▶ _Activity_
Search the records below for "docs" and copy every line it turns up in.

** Material for the task follows **

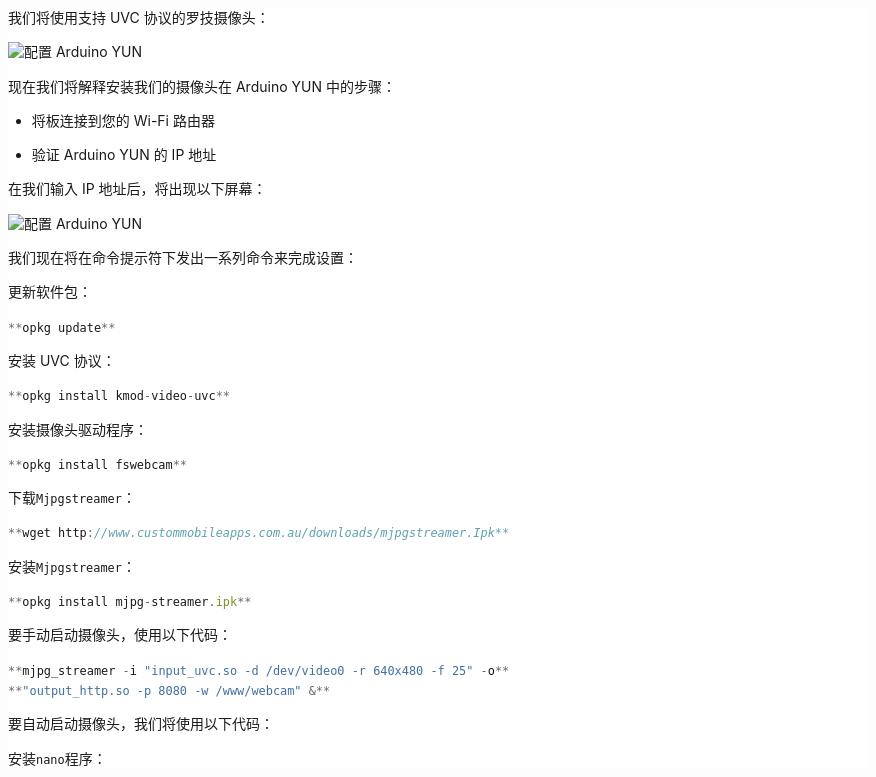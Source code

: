 我们将使用支持 UVC 协议的罗技摄像头：

![配置 Arduino YUN](https://github.com/OpenDocCN/freelearn-js-zh/raw/master/docs/iot-prog-js/img/B05170_05_11-1.jpg)

现在我们将解释安装我们的摄像头在 Arduino YUN 中的步骤：

+   将板连接到您的 Wi-Fi 路由器

+   验证 Arduino YUN 的 IP 地址

在我们输入 IP 地址后，将出现以下屏幕：

![配置 Arduino YUN](https://github.com/OpenDocCN/freelearn-js-zh/raw/master/docs/iot-prog-js/img/B05170_05_12-1.jpg)

我们现在将在命令提示符下发出一系列命令来完成设置：

更新软件包：

```js
**opkg update**

```

安装 UVC 协议：

```js
**opkg install kmod-video-uvc**

```

安装摄像头驱动程序：

```js
**opkg install fswebcam**

```

下载`Mjpgstreamer`：

```js
**wget http://www.custommobileapps.com.au/downloads/mjpgstreamer.Ipk**

```

安装`Mjpgstreamer`：

```js
**opkg install mjpg-streamer.ipk**

```

要手动启动摄像头，使用以下代码：

```js
**mjpg_streamer -i "input_uvc.so -d /dev/video0 -r 640x480 -f 25" -o**
**"output_http.so -p 8080 -w /www/webcam" &**

```

要自动启动摄像头，我们将使用以下代码：

安装`nano`程序：

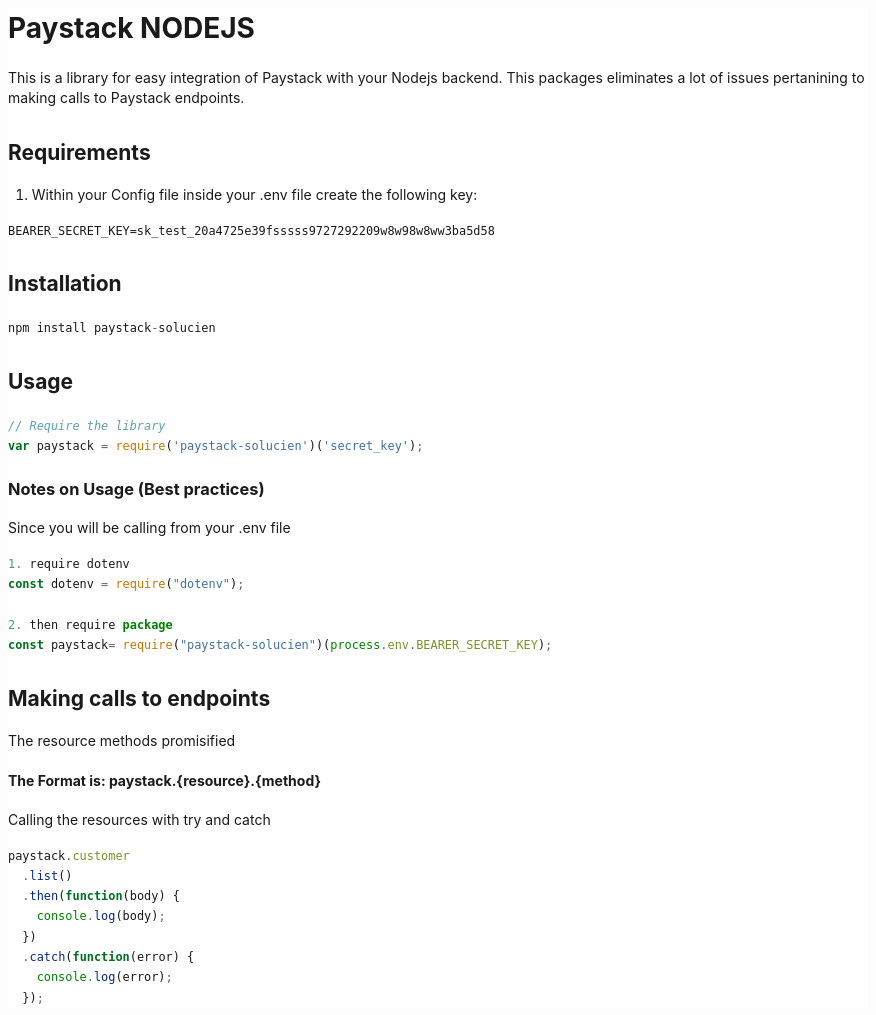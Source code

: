 
# Paystack NODEJS 

This is a library for easy integration of Paystack with your Nodejs backend. This packages eliminates a lot of issues pertanining to making calls to Paystack endpoints.

## Requirements

1. Within your Config file inside your .env file create the following key:

`BEARER_SECRET_KEY=sk_test_20a4725e39fsssss9727292209w8w98w8ww3ba5d58`




## Installation
```js
npm install paystack-solucien
```

## Usage

```js
// Require the library
var paystack = require('paystack-solucien')('secret_key');
```
### Notes on Usage (Best practices)
 Since you will be calling from your .env file 

 ```js
 1. require dotenv
 const dotenv = require("dotenv");

2. then require package
const paystack= require("paystack-solucien")(process.env.BEARER_SECRET_KEY);
```

## Making calls to endpoints
The resource methods promisified

#### The Format is: paystack.{resource}.{method}

Calling the resources with try and catch
```js
paystack.customer
  .list()
  .then(function(body) {
    console.log(body);
  })
  .catch(function(error) {
    console.log(error);
  });
  ```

** End of Material for the task **

▶ _Solution to this task_
![配置 Arduino YUN](https://github.com/OpenDocCN/freelearn-js-zh/raw/master/docs/iot-prog-js/img/B05170_05_11-1.jpg)
![配置 Arduino YUN](https://github.com/OpenDocCN/freelearn-js-zh/raw/master/docs/iot-prog-js/img/B05170_05_12-1.jpg)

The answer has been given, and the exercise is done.